The `Assessor.Executor` worker is a masterclass in applying the "Transparent Engine" architecture.

```elixir
# lib/assessor/executor.ex

defmodule Assessor.Executor do
  use Oban.Worker, queue: :evaluations

  # An Oban job performs the work for a single test case.
  @impl Oban.Worker
  def perform(%Oban.Job{args: %{"test_case_id" => id, "model_candidate" => model}}) do
    test_case = Assessor.Repo.get(Assessor.TestCase, id)

    # 1. Every test case execution is a fully traced operation.
    AITrace.trace "assessor.test_case.execute", %{test_case_id: id, model: model.name} do
      # The `ctx` is automatically injected.
      
      # 2. Run the core logic using DSPex. The model endpoint is configured here.
      {:ok, result, new_ctx} = AITrace.span ctx, "model_inference" do
        DSPex.execute(test_case.pipeline, test_case.input, context: ctx, llm: model.endpoint)
      end
      
      # 3. Altar/Snakepit are used implicitly by the DSPex pipeline if it needs tools.
      # The AITrace instrumentation within DSPex captures all of this.

      # 4. Run the assertion to determine pass/fail.
      {:ok, assertion_result, _final_ctx} = AITrace.span new_ctx, "assertion" do
        Assessor.Assertions.run(test_case.assertion, result)
      end

      # 5. Store the detailed results.
      Assessor.Results.store(%{
        test_case_id: id,
        result: assertion_result,
        raw_output: result.raw,
        trace_id: AITrace.Context.get_trace_id(ctx) # CRITICAL: Link the result to its trace!
      })
    end
    
    :ok
  end
end
```

**How the Ecosystem Powers `Assessor`:**

*   **`AITrace`:** This is the killer feature.
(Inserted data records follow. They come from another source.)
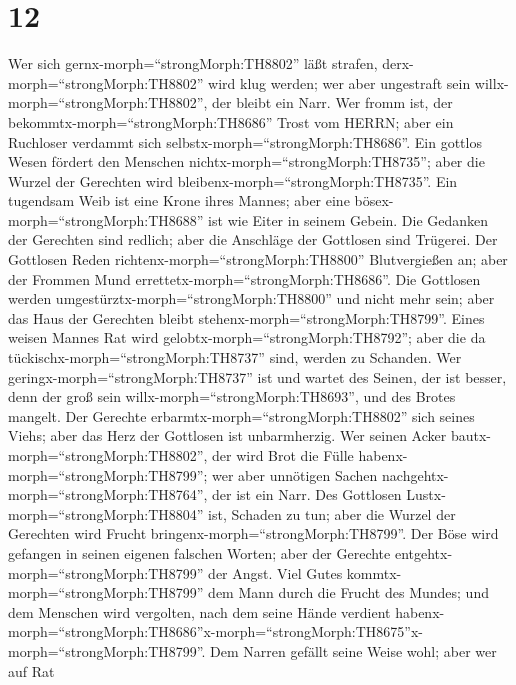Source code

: \hypertarget{section-11}{%
\section{12}\label{section-11}}

 Wer sich gernx-morph=``strongMorph:TH8802'' läßt strafen,
derx-morph=``strongMorph:TH8802'' wird klug werden; wer aber ungestraft
sein willx-morph=``strongMorph:TH8802'', der bleibt ein Narr.
 Wer fromm ist, der bekommtx-morph=``strongMorph:TH8686''
Trost vom HERRN; aber ein Ruchloser verdammt sich
selbstx-morph=``strongMorph:TH8686''.  Ein gottlos Wesen
fördert den Menschen nichtx-morph=``strongMorph:TH8735''; aber die
Wurzel der Gerechten wird bleibenx-morph=``strongMorph:TH8735''.
 Ein tugendsam Weib ist eine Krone ihres Mannes; aber eine
bösex-morph=``strongMorph:TH8688'' ist wie Eiter in seinem Gebein.
 Die Gedanken der Gerechten sind redlich; aber die Anschläge
der Gottlosen sind Trügerei.  Der Gottlosen Reden
richtenx-morph=``strongMorph:TH8800'' Blutvergießen an; aber der Frommen
Mund errettetx-morph=``strongMorph:TH8686''.  Die Gottlosen
werden umgestürztx-morph=``strongMorph:TH8800'' und nicht mehr sein;
aber das Haus der Gerechten bleibt stehenx-morph=``strongMorph:TH8799''.
 Eines weisen Mannes Rat wird
gelobtx-morph=``strongMorph:TH8792''; aber die da
tückischx-morph=``strongMorph:TH8737'' sind, werden zu Schanden.
 Wer geringx-morph=``strongMorph:TH8737'' ist und wartet des
Seinen, der ist besser, denn der groß sein
willx-morph=``strongMorph:TH8693'', und des Brotes mangelt.
 Der Gerechte erbarmtx-morph=``strongMorph:TH8802'' sich
seines Viehs; aber das Herz der Gottlosen ist unbarmherzig.
 Wer seinen Acker bautx-morph=``strongMorph:TH8802'', der
wird Brot die Fülle habenx-morph=``strongMorph:TH8799''; wer aber
unnötigen Sachen nachgehtx-morph=``strongMorph:TH8764'', der ist ein
Narr.  Des Gottlosen Lustx-morph=``strongMorph:TH8804''
ist, Schaden zu tun; aber die Wurzel der Gerechten wird Frucht
bringenx-morph=``strongMorph:TH8799''.  Der Böse wird
gefangen in seinen eigenen falschen Worten; aber der Gerechte
entgehtx-morph=``strongMorph:TH8799'' der Angst.  Viel
Gutes kommtx-morph=``strongMorph:TH8799'' dem Mann durch die Frucht des
Mundes; und dem Menschen wird vergolten, nach dem seine Hände verdient
habenx-morph=``strongMorph:TH8686''\textbar x-morph=``strongMorph:TH8675''x-morph=``strongMorph:TH8799''.
 Dem Narren gefällt seine Weise wohl; aber wer auf Rat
Every single test case execution generates a rich, debuggable trace. When a test fails, you don't just get a `FAIL` status; you get a `trace_id` that you can plug into your "Execution Cinema" UI to see the model's exact, step-by-step reasoning that led to the failure. This is a revolutionary improvement over current evaluation workflows.
*   **`DSPex`:** `DSPex` provides the language for defining the "work" to be done in a test case. A simple test might be a single `Predict` module, while a complex one could be a multi-step `ChainOfThought` or `ReAct` program.
*   **`Altar`:** `Altar` governs the tools available *during an evaluation*. This is a crucial for safety and consistency. You can ensure that an evaluation for a "customer service bot" only has access to a mock "get_order_status" tool, preventing it from touching production systems.
*   **`Snakepit`:** `Snakepit` provides the massively parallel execution grid for running the thousands of concurrent model inference calls generated by the `Oban` workers. Its streaming capabilities can be used for complex tests that require observing the model's output in real-time.

**5. Key Features**

*   **Evaluation as Code:** Test suites and cases are defined in code or configuration, allowing them to be version-controlled alongside models and prompts.
*   **Massively Parallel Execution:** Built on `Oban` to run tens of thousands of test cases concurrently, leveraging the full power of the BEAM.
*   **Deeply Observable Failures:** Every test result is linked to a full `AITrace` record, enabling instant, forensic debugging of failures.
*   **Extensible Assertions:** A pluggable assertion system allows for everything from simple string matching to complex, LLM-judged evaluations.
*   **Results Warehouse:** All evaluation results are stored in a structured database, enabling powerful analytics and trend monitoring over time.
*   **Live Dashboard:** A Phoenix LiveView interface provides a real-time view of running evaluations and a rich UI for exploring historical results and their associated traces.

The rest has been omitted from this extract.